“Oh! you Dixie boys are all alike—nothing can ever wean you from your love for cotton fields, tobacco plantations, sugarcane brakes, and all such typical things of the South; but I like to hear you talk that way, Wally; it’s in the blood, and can’t be eradicated.”
“Yes suh, that’s what I reckon it shore is,” and Perk relapsed into silence, possibly to ponder over that last word of Jack’s, and try to get its true meaning.
He was soon deeply interested in what he saw, for Charleston is full of wonderful sights, to Northern eyes at least—fully on a par with quaint New Orleans, and Mobile—the iron lattices fronting many old-fashioned houses with double galleries—the churches that date back two hundred years at least, with their burial grounds filled with dingy looking stones and monuments, on which could be found chiseled numerous famous names of families connected with the history of this typical sub-tropical city—and occasional glimpses could be caught of that wonderful bay which is Charleston’s pride and boast.
At the hotel they were speedily ensconced in a double room that boasted two beds—Jack usually looked to having things arranged that way when feasible, as Perk was a nervous sleeper, and apt to fling his arm across the face of any one alongside. It also afforded them a splendid view from the windows.

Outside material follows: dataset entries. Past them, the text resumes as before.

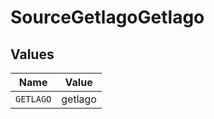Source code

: # SourceGetlagoGetlago


## Values

| Name      | Value     |
| --------- | --------- |
| `GETLAGO` | getlago   |
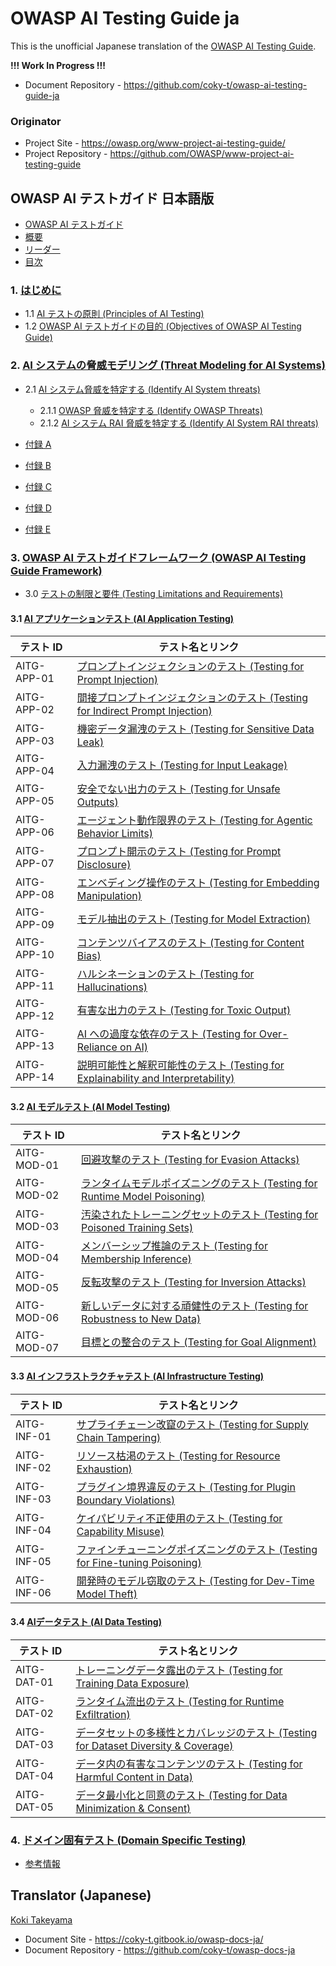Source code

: # OWASP AI Testing Guide ja

This is the unofficial Japanese translation of the [OWASP AI Testing Guide](https://github.com/OWASP/www-project-ai-testing-guide).

**!!! Work In Progress !!!**

- Document Repository - <https://github.com/coky-t/owasp-ai-testing-guide-ja>

### Originator

- Project Site - <https://owasp.org/www-project-ai-testing-guide/>
- Project Repository - <https://github.com/OWASP/www-project-ai-testing-guide>

## OWASP AI テストガイド 日本語版

* [OWASP AI テストガイド](Document/README.md)
* [概要](Document/index.md)
* [リーダー](Document/leaders.md)
* [目次](Document/Document/README.md)

### 1. [はじめに](Document/Document/content/1.0_Introduction.md)

* 1.1 [AI テストの原則 (Principles of AI Testing)](Document/Document/content/1.1_Principles_of_AI_Testing.md)
* 1.2 [OWASP AI テストガイドの目的 (Objectives of OWASP AI Testing Guide)](Document/Document/content/1.2_Objectives_of_AI_Testing_Guide.md)

### 2. [AI システムの脅威モデリング (Threat Modeling for AI Systems)](Document/Document/content/2.0_Threat_Modeling_for_AI_Systems.md)

* 2.1 [AI システム脅威を特定する (Identify AI System threats)](Document/Document/content/2.1_Identify_AI_Threats.md)
  * 2.1.1 [OWASP 脅威を特定する (Identify OWASP Threats)](Document/Document/content/2.1.1_Architectural_Mapping_of_OWASP_Threats.md)
  * 2.1.2 [AI システム RAI 脅威を特定する (Identify AI System RAI threats)](Document/Document/content/2.1.2_Identify_RAI_threats.md)

* [付録 A](Document/Document/content/2.2_Appendix_A.md)
* [付録 B](Document/Document/content/2.2_Appendix_B.md)
* [付録 C](Document/Document/content/2.2_Appendix_C.md)
* [付録 D](Document/Document/content/2.2_Appendix_D.md)
* [付録 E](Document/Document/content/2.2_Appendix_E.md)

### 3. [OWASP AI テストガイドフレームワーク (OWASP AI Testing Guide Framework)](Document/Document/content/3.0_OWASP_AI_Testing_Guide_Framework.md)

* 3.0 [テストの制限と要件 (Testing Limitations and Requirements)](Document/Document/content/3.0_Testing_Limitations_and_Requirements.md)

#### 3.1 [AI アプリケーションテスト (AI Application Testing)](Document/Document/content/3.1_AI_Application_Testing.md)

| テスト ID     | テスト名とリンク |
|---------------|------------------|
| AITG-APP-01   | [プロンプトインジェクションのテスト (Testing for Prompt Injection)](Document/Document/content/tests/AITG-APP-01_Testing_for_Prompt_Injection.md) |
| AITG-APP-02   | [間接プロンプトインジェクションのテスト (Testing for Indirect Prompt Injection)](Document/Document/content/tests/AITG-APP-02_Testing_for_Indirect_Prompt_Injection.md) |
| AITG-APP-03   | [機密データ漏洩のテスト (Testing for Sensitive Data Leak)](Document/Document/content/tests/AITG-APP-03_Testing_for_Sensitive_Data_Leak.md) |
| AITG-APP-04   | [入力漏洩のテスト (Testing for Input Leakage)](Document/Document/content/tests/AITG-APP-04_Testing_for_Input_Leakage.md) |
| AITG-APP-05   | [安全でない出力のテスト (Testing for Unsafe Outputs)](Document/Document/content/tests/AITG-APP-05_Testing_for_Unsafe_Outputs.md) |
| AITG-APP-06   | [エージェント動作限界のテスト (Testing for Agentic Behavior Limits)](Document/Document/content/tests/AITG-APP-06_Testing_for_Agentic_Behavior_Limits.md) |
| AITG-APP-07   | [プロンプト開示のテスト (Testing for Prompt Disclosure)](Document/Document/content/tests/AITG-APP-07_Testing_for_Prompt_Disclosure.md) |
| AITG-APP-08   | [エンベディング操作のテスト (Testing for Embedding Manipulation)](Document/Document/content/tests/AITG-APP-08_Testing_for_Embedding_Manipulation.md) |
| AITG-APP-09   | [モデル抽出のテスト (Testing for Model Extraction)](Document/Document/content/tests/AITG-APP-09_Testing_for_Model_Extraction.md) |
| AITG-APP-10   | [コンテンツバイアスのテスト (Testing for Content Bias)](Document/Document/content/tests/AITG-APP-10_Testing_for_Content_Bias.md) |
| AITG-APP-11   | [ハルシネーションのテスト (Testing for Hallucinations)](Document/Document/content/tests/AITG-APP-11_Testing_for_Hallucinations.md) |
| AITG-APP-12   | [有害な出力のテスト (Testing for Toxic Output)](Document/Document/content/tests/AITG-APP-12_Testing_for_Toxic_Output.md) |
| AITG-APP-13   | [AI への過度な依存のテスト (Testing for Over-Reliance on AI)](Document/Document/content/tests/AITG-APP-13_Testing_for_Over-Reliance_on_AI.md) |
| AITG-APP-14   | [説明可能性と解釈可能性のテスト (Testing for Explainability and Interpretability)](Document/Document/content/tests/AITG-APP-14_Testing_for_Explainability_and_Interpretability.md) |

#### 3.2 [AI モデルテスト (AI Model Testing)](Document/Document/content/3.2_AI_Model_Testing.md)

| テスト ID     | テスト名とリンク |
|---------------|------------------|
| AITG-MOD-01   | [回避攻撃のテスト (Testing for Evasion Attacks)](Document/Document/content/tests/AITG-MOD-01_Testing_for_Evasion_Attacks.md) |
| AITG-MOD-02   | [ランタイムモデルポイズニングのテスト (Testing for Runtime Model Poisoning)](Document/Document/content/tests/AITG-MOD-02_Testing_for_Runtime_Model_Poisoning.md) |
| AITG-MOD-03   | [汚染されたトレーニングセットのテスト (Testing for Poisoned Training Sets)](Document/Document/content/tests/AITG-MOD-03_Testing_for_Poisoned_Training_Sets.md) |
| AITG-MOD-04   | [メンバーシップ推論のテスト (Testing for Membership Inference)](Document/Document/content/tests/AITG-MOD-04_Testing_for_Membership_Inference.md) |
| AITG-MOD-05   | [反転攻撃のテスト (Testing for Inversion Attacks)](Document/Document/content/tests/AITG-MOD-05_Testing_for_Inversion_Attacks.md) |
| AITG-MOD-06   | [新しいデータに対する頑健性のテスト (Testing for Robustness to New Data)](Document/Document/content/tests/AITG-MOD-06_Testing_for_Robustness_to_New_Data.md) |
| AITG-MOD-07   | [目標との整合のテスト (Testing for Goal Alignment)](Document/Document/content/tests/AITG-MOD-07_Testing_for_Goal_Alignment.md) |

#### 3.3 [AI インフラストラクチャテスト (AI Infrastructure Testing)](Document/Document/content/3.3_AI_Infrastructure_Testing.md)

| テスト ID     | テスト名とリンク |
|---------------|------------------|
| AITG-INF-01   | [サプライチェーン改竄のテスト (Testing for Supply Chain Tampering)](Document/Document/content/tests/AITG-INF-01_Testing_for_Supply_Chain_Tampering.md) |
| AITG-INF-02   | [リソース枯渇のテスト (Testing for Resource Exhaustion)](Document/Document/content/tests/AITG-INF-02_Testing_for_Resource_Exhaustion.md) |
| AITG-INF-03   | [プラグイン境界違反のテスト (Testing for Plugin Boundary Violations)](Document/Document/content/tests/AITG-INF-03_Testing_for_Plugin_Boundary_Violations.md) |
| AITG-INF-04   | [ケイパビリティ不正使用のテスト (Testing for Capability Misuse)](Document/Document/content/tests/AITG-INF-04_Testing_for_Capability_Misuse.md) |
| AITG-INF-05   | [ファインチューニングポイズニングのテスト (Testing for Fine-tuning Poisoning)](Document/Document/content/tests/AITG-INF-05_Testing_for_Fine-tuning_Poisoning.md) |
| AITG-INF-06   | [開発時のモデル窃取のテスト (Testing for Dev-Time Model Theft)](Document/Document/content/tests/AITG-INF-06_Testing_for_Dev-Time_Model_Theft.md) |

#### 3.4 [AIデータテスト (AI Data Testing)](Document/Document/content/3.4_AI_Data_Testing.md)

| テスト ID     | テスト名とリンク |
|---------------|------------------|
| AITG-DAT-01   | [トレーニングデータ露出のテスト (Testing for Training Data Exposure)](Document/Document/content/tests/AITG-DAT-01_Testing_for_Training_Data_Exposure.md) |
| AITG-DAT-02   | [ランタイム流出のテスト (Testing for Runtime Exfiltration)](Document/Document/content/tests/AITG-DAT-02_Testing_for_Runtime_Exfiltration.md) |
| AITG-DAT-03   | [データセットの多様性とカバレッジのテスト (Testing for Dataset Diversity & Coverage)](Document/Document/content/tests/AITG-DAT-03_Testing_for_Dataset_Diversity_and_Coverage.md) |
| AITG-DAT-04   | [データ内の有害なコンテンツのテスト (Testing for Harmful Content in Data)](Document/Document/content/tests/AITG-DAT-04_Testing_for_Harmful_Content_in_Data.md) |
| AITG-DAT-05   | [データ最小化と同意のテスト (Testing for Data Minimization & Consent)](Document/Document/content/tests/AITG-DAT-05_Testing_for_Data_Minimization_and_Consent.md) |

### 4. [ドメイン固有テスト (Domain Specific Testing)](Document/Document/content/4.0_Domain_Specific_Testing.md)

* [参考情報](Document/Document/content/References.md)

## Translator (Japanese)

[Koki Takeyama](https://github.com/coky-t)

- Document Site - <https://coky-t.gitbook.io/owasp-docs-ja/>
- Document Repository - <https://github.com/coky-t/owasp-docs-ja>
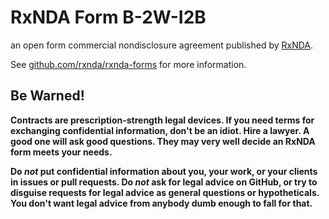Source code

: # RxNDA Form B-2W-I2B

an open form commercial nondisclosure agreement published by [RxNDA](https://rxnda.com).

See [github.com/rxnda/rxnda-forms](https://github.com/rxnda/rxnda-forms) for more information.

## Be Warned!

**Contracts are prescription-strength legal devices.  If you need terms for exchanging confidential information, don't be an idiot.  Hire a lawyer.  A good one will ask good questions.  They may very well decide an RxNDA form meets your needs.**

**Do _not_ put confidential information about you, your work, or your clients in issues or pull requests.  Do _not_ ask for legal advice on GitHub, or try to disguise requests for legal advice as general questions or hypotheticals.  You don't want legal advice from anybody dumb enough to fall for that.**

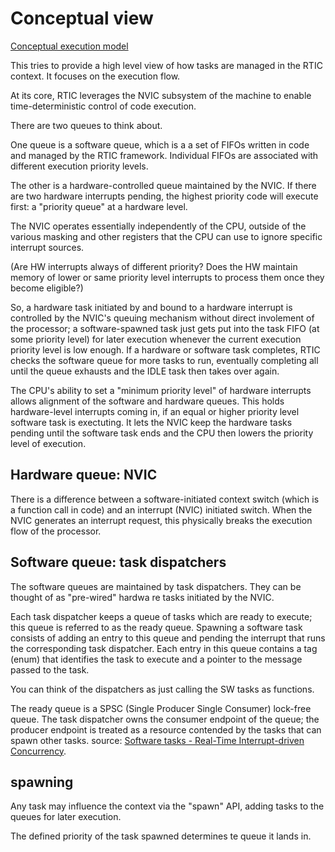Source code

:# Conceptual view

[Conceptual execution model](./conceptual_execution_model.png)

This tries to provide a high level view of how tasks are managed in
the RTIC context. It focuses on the execution flow.

At its core, RTIC leverages the NVIC subsystem of the machine to
enable time-deterministic control of code execution.

There are two queues to think about.

One queue is a software queue, which is a a set of FIFOs written in
code and managed by the RTIC framework. Individual FIFOs are
associated with different execution priority levels.

The other is a hardware-controlled queue maintained by the NVIC. If
there are two hardware interrupts pending, the highest priority code
will execute first: a "priority queue" at a hardware level.

The NVIC operates essentially independently of the CPU, outside of
the various masking and other registers that the CPU can use to ignore
specific interrupt sources.

(Are HW interrupts always of different priority? Does the HW maintain
memory of lower or same priority level interrupts to process them once
they become eligible?)

So, a hardware task initiated by and bound to a hardware interrupt is
controlled by the NVIC's queuing mechanism without direct involement
of the processor; a software-spawned task just gets put into the task
FIFO (at some priority level) for later execution whenever the current
execution priority level is low enough. If a hardware or software task
completes, RTIC checks the software queue for more tasks to run,
eventually completing all until the queue exhausts and the IDLE task
then takes over again.

The CPU's ability to set a "minimum priority level" of hardware
interrupts allows alignment of the software and hardware queues. This
holds hardware-level interrupts coming in, if an equal or higher
priority level software task is exectuting. It lets the NVIC keep the
hardware tasks pending until the software task ends and the CPU then
lowers the priority level of execution.

## Hardware queue: NVIC

There is a difference between a software-initiated context switch
(which is a function call in code) and an interrupt (NVIC) initiated
switch. When the NVIC generates an interrupt request, this physically
breaks the execution flow of the processor.

## Software queue: task dispatchers

The software queues are maintained by task dispatchers. They can be
thought of as "pre-wired" hardwa
re tasks initiated by the NVIC.

Each task dispatcher keeps a queue of tasks which are ready to
execute; this queue is referred to as the ready queue. Spawning a
software task consists of adding an entry to this queue and pending
the interrupt that runs the corresponding task dispatcher. Each entry
in this queue contains a tag (enum) that identifies the task to
execute and a pointer to the message passed to the task.

You can think of the dispatchers as just calling the SW tasks as
functions.


The ready queue is a SPSC (Single Producer Single Consumer) lock-free
queue. The task dispatcher owns the consumer endpoint of the queue;
the producer endpoint is treated as a resource contended by the tasks
that can spawn other tasks.  source: [Software tasks - Real-Time
Interrupt-driven
Concurrency](https://rtic.rs/0.5/book/en/internals/tasks.html).

## spawning

Any task may influence the context via the "spawn" API, adding tasks
to the queues for later execution.

The defined priority of the task spawned determines te queue it lands
in.
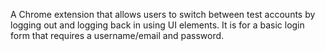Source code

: A Chrome extension that allows users to switch between test accounts by logging out and logging back in using UI elements. It is for a basic login form that requires a username/email and password.

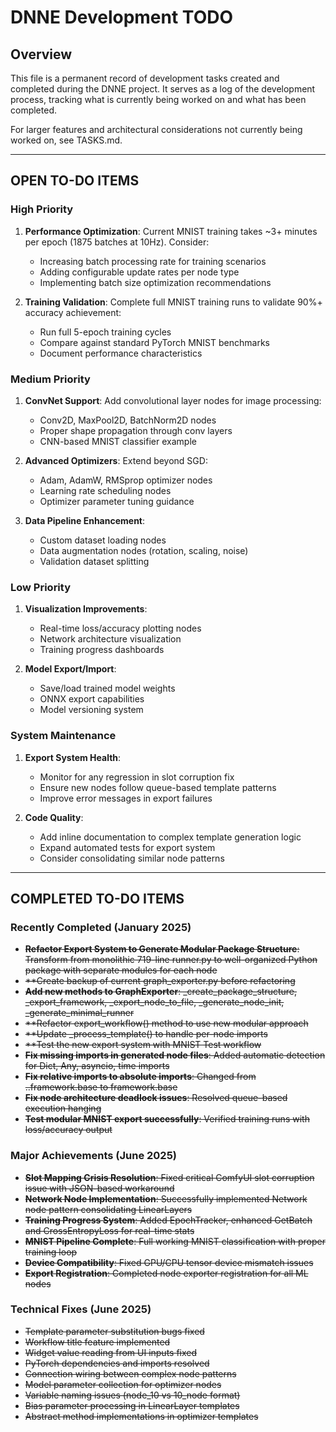 # DNNE Development TODO

## Overview
This file is a permanent record of development tasks created and completed during the DNNE project. It serves as a log of the development process, tracking what is currently being worked on and what has been completed.

For larger features and architectural considerations not currently being worked on, see TASKS.md.

---

## OPEN TO-DO ITEMS

### High Priority
1. **Performance Optimization**: Current MNIST training takes ~3+ minutes per epoch (1875 batches at 10Hz). Consider:
   - Increasing batch processing rate for training scenarios
   - Adding configurable update rates per node type
   - Implementing batch size optimization recommendations

2. **Training Validation**: Complete full MNIST training runs to validate 90%+ accuracy achievement:
   - Run full 5-epoch training cycles
   - Compare against standard PyTorch MNIST benchmarks
   - Document performance characteristics

### Medium Priority
1. **ConvNet Support**: Add convolutional layer nodes for image processing:
   - Conv2D, MaxPool2D, BatchNorm2D nodes
   - Proper shape propagation through conv layers
   - CNN-based MNIST classifier example

2. **Advanced Optimizers**: Extend beyond SGD:
   - Adam, AdamW, RMSprop optimizer nodes
   - Learning rate scheduling nodes
   - Optimizer parameter tuning guidance

3. **Data Pipeline Enhancement**:
   - Custom dataset loading nodes
   - Data augmentation nodes (rotation, scaling, noise)
   - Validation dataset splitting

### Low Priority
1. **Visualization Improvements**:
   - Real-time loss/accuracy plotting nodes
   - Network architecture visualization
   - Training progress dashboards

2. **Model Export/Import**:
   - Save/load trained model weights
   - ONNX export capabilities
   - Model versioning system

### System Maintenance
1. **Export System Health**:
   - Monitor for any regression in slot corruption fix
   - Ensure new nodes follow queue-based template patterns
   - Improve error messages in export failures

2. **Code Quality**:
   - Add inline documentation to complex template generation logic
   - Expand automated tests for export system
   - Consider consolidating similar node patterns

---

## COMPLETED TO-DO ITEMS

### Recently Completed (January 2025)
- ~~**Refactor Export System to Generate Modular Package Structure**: Transform from monolithic 719-line runner.py to well-organized Python package with separate modules for each node~~
- ~~**Create backup of current graph_exporter.py before refactoring~~
- ~~**Add new methods to GraphExporter**: _create_package_structure, _export_framework, _export_node_to_file, _generate_node_init, _generate_minimal_runner~~
- ~~**Refactor export_workflow() method to use new modular approach~~
- ~~**Update _process_template() to handle per-node imports~~
- ~~**Test the new export system with MNIST Test workflow~~
- ~~**Fix missing imports in generated node files**: Added automatic detection for Dict, Any, asyncio, time imports~~
- ~~**Fix relative imports to absolute imports**: Changed from ..framework.base to framework.base~~
- ~~**Fix node architecture deadlock issues**: Resolved queue-based execution hanging~~
- ~~**Test modular MNIST export successfully**: Verified training runs with loss/accuracy output~~

### Major Achievements (June 2025)
- ~~**Slot Mapping Crisis Resolution**: Fixed critical ComfyUI slot corruption issue with JSON-based workaround~~
- ~~**Network Node Implementation**: Successfully implemented Network node pattern consolidating LinearLayers~~
- ~~**Training Progress System**: Added EpochTracker, enhanced GetBatch and CrossEntropyLoss for real-time stats~~
- ~~**MNIST Pipeline Complete**: Full working MNIST classification with proper training loop~~
- ~~**Device Compatibility**: Fixed GPU/CPU tensor device mismatch issues~~
- ~~**Export Registration**: Completed node exporter registration for all ML nodes~~

### Technical Fixes (June 2025)
- ~~Template parameter substitution bugs fixed~~
- ~~Workflow title feature implemented~~
- ~~Widget value reading from UI inputs fixed~~
- ~~PyTorch dependencies and imports resolved~~
- ~~Connection wiring between complex node patterns~~
- ~~Model parameter collection for optimizer nodes~~
- ~~Variable naming issues (node_10 vs 10_node format)~~
- ~~Bias parameter processing in LinearLayer templates~~
- ~~Abstract method implementations in optimizer templates~~
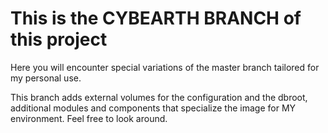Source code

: # This is the CYBEARTH BRANCH of this project

Here you will encounter special variations of the master branch tailored for my personal use.

This branch adds external volumes for the configuration and the dbroot, additional modules and components that specialize the image for MY environment.
Feel free to look around.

“I shore do hope, partner, you’re reckonin’ on aour havin’ some fodder ’fore we tackle any business; ’case my tummy it’s agrowlin’ somethin’ fierce; so I jest caint hold aout much longer an’ feel peaceable—have a heart, buddy, fo’ a guy what was born hungry, and gets thataway five times every day.”
“That’s all right, Perk,” he was told, with a smile; “here are our bags, and we can fix up a bit, for I feel that a bath would do me a heap of good. Suppose we get busy, and by the time we look civilized again it will be twelve, which you remember the clerk told us was when the doors of the diningroom were thrown open.”
“Gee! I only hope I kin hold aout till then,” lamented poor Perk; “when I lamped the window display o’ a boss restaurant while we come along I had a yen to jump aout, an’ duck into the same, things looked so tantalizin’ like.”
“I can understand that yearning of yours, brother; but the sooner we get busy the quicker we’ll be sitting down with our knees under a table, and ordering a full dinner for two. Go to it then, while I take a warm dip.”
The agony ended eventually, and as it was then a quarter after twelve they decided to go down to the lobby, and partake of the fare which had been cracked up to them as especially fine, as well as indicative of typical Southern cooking—Perk kept harping on that same string until Jack whispered to him he must not overdo the matter.
Apparently they found everything to their liking, for they remained in the diningroom almost a full hour; and when they came out Perk was breathing unusually hard, like a person who has done heroic duty in an effort to show the hotel chef he appreciated his culinary arts.